ABOUT THIS EXERCISE: Would you transcribe the line that holds "<p>Why you so serious? You", plus every line beneath it through the end of the data, exactly and with nothing added?

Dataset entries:

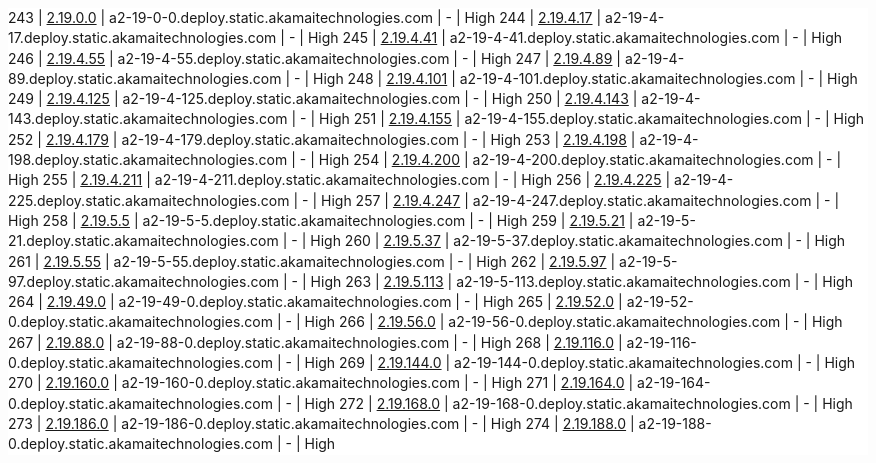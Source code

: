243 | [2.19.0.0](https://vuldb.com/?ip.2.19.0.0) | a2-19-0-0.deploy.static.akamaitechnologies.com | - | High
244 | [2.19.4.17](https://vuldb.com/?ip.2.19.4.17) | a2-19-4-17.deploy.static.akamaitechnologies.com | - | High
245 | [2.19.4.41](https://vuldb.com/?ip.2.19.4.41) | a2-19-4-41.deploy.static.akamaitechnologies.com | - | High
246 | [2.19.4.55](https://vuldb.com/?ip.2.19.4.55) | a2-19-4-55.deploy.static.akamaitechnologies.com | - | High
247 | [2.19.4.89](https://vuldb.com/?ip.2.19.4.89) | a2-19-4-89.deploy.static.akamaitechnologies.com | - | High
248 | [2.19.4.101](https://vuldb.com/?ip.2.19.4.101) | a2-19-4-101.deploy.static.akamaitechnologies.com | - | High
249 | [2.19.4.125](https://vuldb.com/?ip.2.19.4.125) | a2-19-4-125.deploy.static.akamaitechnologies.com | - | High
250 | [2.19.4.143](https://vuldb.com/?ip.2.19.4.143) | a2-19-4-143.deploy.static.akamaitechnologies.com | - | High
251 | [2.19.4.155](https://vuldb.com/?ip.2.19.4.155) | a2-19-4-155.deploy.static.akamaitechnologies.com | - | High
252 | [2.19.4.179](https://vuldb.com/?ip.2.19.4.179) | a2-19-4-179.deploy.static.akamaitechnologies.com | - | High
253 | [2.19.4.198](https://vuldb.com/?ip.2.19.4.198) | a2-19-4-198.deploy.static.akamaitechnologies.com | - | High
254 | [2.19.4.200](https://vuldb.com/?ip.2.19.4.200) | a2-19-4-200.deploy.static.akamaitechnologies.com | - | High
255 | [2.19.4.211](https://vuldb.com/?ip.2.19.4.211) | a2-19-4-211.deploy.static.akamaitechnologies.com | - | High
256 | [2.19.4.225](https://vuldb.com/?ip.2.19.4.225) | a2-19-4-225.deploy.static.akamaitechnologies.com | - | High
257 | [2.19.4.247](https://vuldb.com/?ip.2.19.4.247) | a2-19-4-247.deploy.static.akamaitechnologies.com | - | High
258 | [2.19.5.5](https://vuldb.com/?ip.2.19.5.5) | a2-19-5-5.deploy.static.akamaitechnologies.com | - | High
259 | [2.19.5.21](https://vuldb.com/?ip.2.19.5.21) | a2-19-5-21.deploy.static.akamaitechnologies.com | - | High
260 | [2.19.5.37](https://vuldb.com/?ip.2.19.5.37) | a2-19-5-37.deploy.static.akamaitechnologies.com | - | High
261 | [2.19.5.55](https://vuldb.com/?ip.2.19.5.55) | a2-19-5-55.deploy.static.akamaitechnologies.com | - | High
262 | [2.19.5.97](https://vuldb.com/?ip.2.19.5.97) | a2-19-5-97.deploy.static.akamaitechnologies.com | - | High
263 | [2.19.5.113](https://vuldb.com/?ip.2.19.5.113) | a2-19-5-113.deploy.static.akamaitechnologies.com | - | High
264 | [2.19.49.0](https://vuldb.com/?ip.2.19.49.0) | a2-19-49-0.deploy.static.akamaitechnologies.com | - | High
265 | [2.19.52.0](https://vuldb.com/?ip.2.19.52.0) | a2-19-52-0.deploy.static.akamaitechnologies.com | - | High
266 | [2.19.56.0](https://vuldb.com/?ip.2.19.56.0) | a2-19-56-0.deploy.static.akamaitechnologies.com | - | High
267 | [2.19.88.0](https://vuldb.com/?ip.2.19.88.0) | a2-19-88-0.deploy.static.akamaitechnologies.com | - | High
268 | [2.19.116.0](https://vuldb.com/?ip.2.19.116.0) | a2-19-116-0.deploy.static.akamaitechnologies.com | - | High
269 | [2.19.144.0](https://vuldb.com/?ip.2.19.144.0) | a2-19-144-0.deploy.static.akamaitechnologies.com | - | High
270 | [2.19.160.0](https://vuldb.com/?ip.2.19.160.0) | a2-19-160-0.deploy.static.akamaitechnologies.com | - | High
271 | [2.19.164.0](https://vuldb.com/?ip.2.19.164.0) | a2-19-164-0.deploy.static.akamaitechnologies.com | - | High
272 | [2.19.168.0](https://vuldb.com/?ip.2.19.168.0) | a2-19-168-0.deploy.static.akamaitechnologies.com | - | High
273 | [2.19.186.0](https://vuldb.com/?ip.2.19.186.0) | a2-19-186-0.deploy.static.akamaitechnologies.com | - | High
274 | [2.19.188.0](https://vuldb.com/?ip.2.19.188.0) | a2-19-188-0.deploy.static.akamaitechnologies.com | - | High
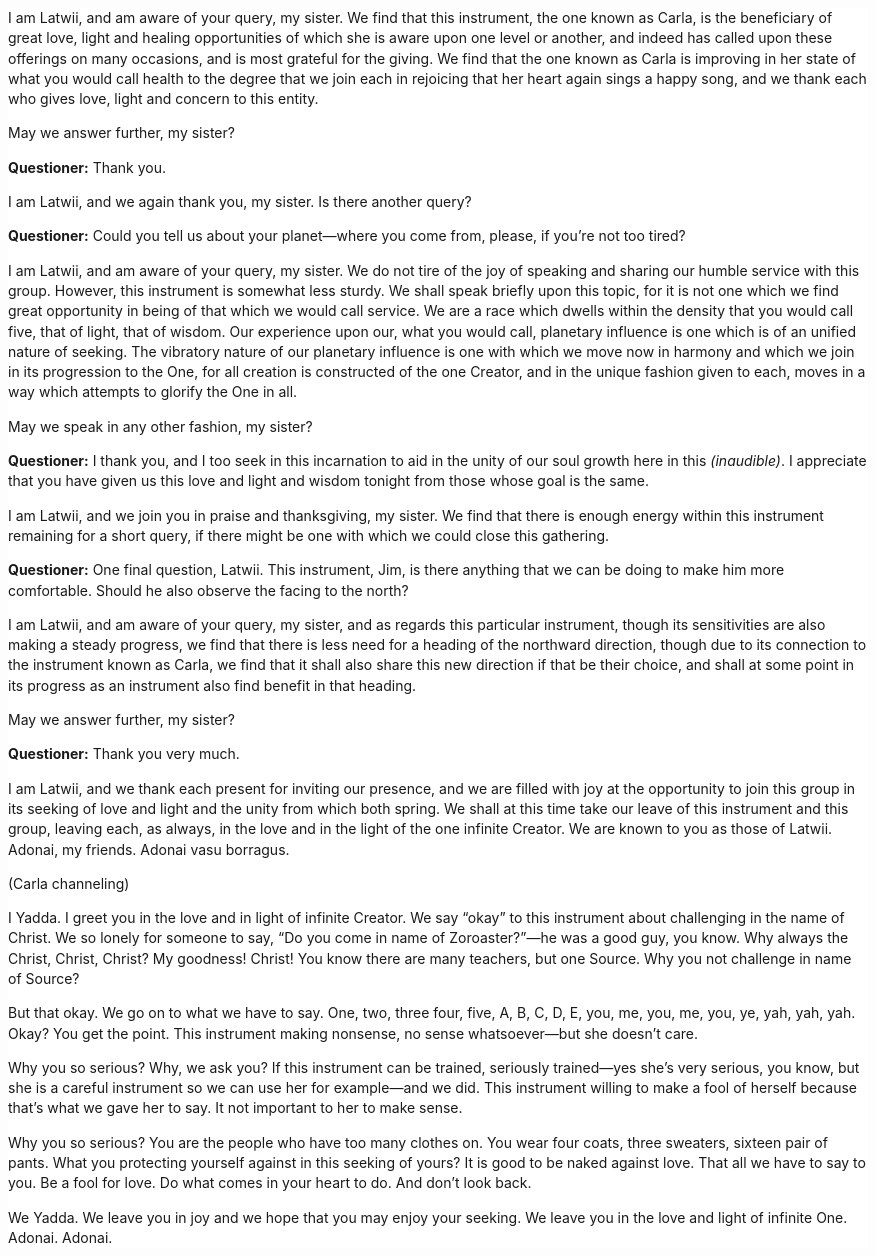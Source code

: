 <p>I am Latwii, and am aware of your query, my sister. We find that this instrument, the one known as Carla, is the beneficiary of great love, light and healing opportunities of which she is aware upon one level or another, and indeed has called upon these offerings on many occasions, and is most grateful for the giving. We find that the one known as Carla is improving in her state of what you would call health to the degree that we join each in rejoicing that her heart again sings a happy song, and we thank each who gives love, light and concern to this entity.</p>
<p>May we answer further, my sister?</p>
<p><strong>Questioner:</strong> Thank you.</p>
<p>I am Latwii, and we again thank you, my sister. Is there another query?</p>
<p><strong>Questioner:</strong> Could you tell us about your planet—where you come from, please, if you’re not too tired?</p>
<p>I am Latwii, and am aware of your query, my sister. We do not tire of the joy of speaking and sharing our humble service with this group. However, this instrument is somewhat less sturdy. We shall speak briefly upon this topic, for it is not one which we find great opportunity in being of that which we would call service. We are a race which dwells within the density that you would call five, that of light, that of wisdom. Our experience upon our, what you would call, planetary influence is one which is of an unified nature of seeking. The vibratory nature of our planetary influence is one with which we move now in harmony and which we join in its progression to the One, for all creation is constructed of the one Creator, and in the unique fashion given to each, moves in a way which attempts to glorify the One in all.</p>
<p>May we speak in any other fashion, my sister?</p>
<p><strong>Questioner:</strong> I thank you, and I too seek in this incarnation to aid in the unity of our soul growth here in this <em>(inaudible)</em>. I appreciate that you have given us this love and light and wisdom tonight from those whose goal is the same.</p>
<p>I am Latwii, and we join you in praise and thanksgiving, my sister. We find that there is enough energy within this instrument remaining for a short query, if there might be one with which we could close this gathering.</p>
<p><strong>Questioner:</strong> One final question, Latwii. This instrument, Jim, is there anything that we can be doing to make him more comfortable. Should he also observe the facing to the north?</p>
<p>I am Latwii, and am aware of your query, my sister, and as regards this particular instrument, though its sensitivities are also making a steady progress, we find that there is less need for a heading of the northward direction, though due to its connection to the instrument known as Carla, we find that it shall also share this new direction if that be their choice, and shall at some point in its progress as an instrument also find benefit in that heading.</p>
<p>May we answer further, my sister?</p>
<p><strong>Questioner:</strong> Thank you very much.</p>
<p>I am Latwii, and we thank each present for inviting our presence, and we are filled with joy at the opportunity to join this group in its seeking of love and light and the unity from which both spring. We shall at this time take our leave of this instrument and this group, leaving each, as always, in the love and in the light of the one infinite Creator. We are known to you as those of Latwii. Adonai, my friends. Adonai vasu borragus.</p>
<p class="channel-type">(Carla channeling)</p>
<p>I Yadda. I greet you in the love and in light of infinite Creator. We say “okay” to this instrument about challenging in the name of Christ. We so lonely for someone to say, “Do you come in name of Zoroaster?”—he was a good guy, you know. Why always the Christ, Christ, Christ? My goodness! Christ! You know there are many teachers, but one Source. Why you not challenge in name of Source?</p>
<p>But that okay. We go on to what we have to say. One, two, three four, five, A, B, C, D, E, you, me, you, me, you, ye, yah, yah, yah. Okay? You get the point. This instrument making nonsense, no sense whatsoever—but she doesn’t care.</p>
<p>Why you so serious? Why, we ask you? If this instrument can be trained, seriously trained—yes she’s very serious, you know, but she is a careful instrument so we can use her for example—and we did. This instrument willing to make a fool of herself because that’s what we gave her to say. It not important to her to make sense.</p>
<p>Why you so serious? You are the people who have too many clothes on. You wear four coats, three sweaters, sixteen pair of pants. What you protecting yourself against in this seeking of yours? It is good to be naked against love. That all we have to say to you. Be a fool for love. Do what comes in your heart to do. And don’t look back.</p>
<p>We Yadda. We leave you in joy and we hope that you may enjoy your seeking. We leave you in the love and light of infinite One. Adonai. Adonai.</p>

ANSWER TO THE EXERCISE:
<p>Why you so serious? You are the people who have too many clothes on. You wear four coats, three sweaters, sixteen pair of pants. What you protecting yourself against in this seeking of yours? It is good to be naked against love. That all we have to say to you. Be a fool for love. Do what comes in your heart to do. And don’t look back.</p>
<p>We Yadda. We leave you in joy and we hope that you may enjoy your seeking. We leave you in the love and light of infinite One. Adonai. Adonai.</p>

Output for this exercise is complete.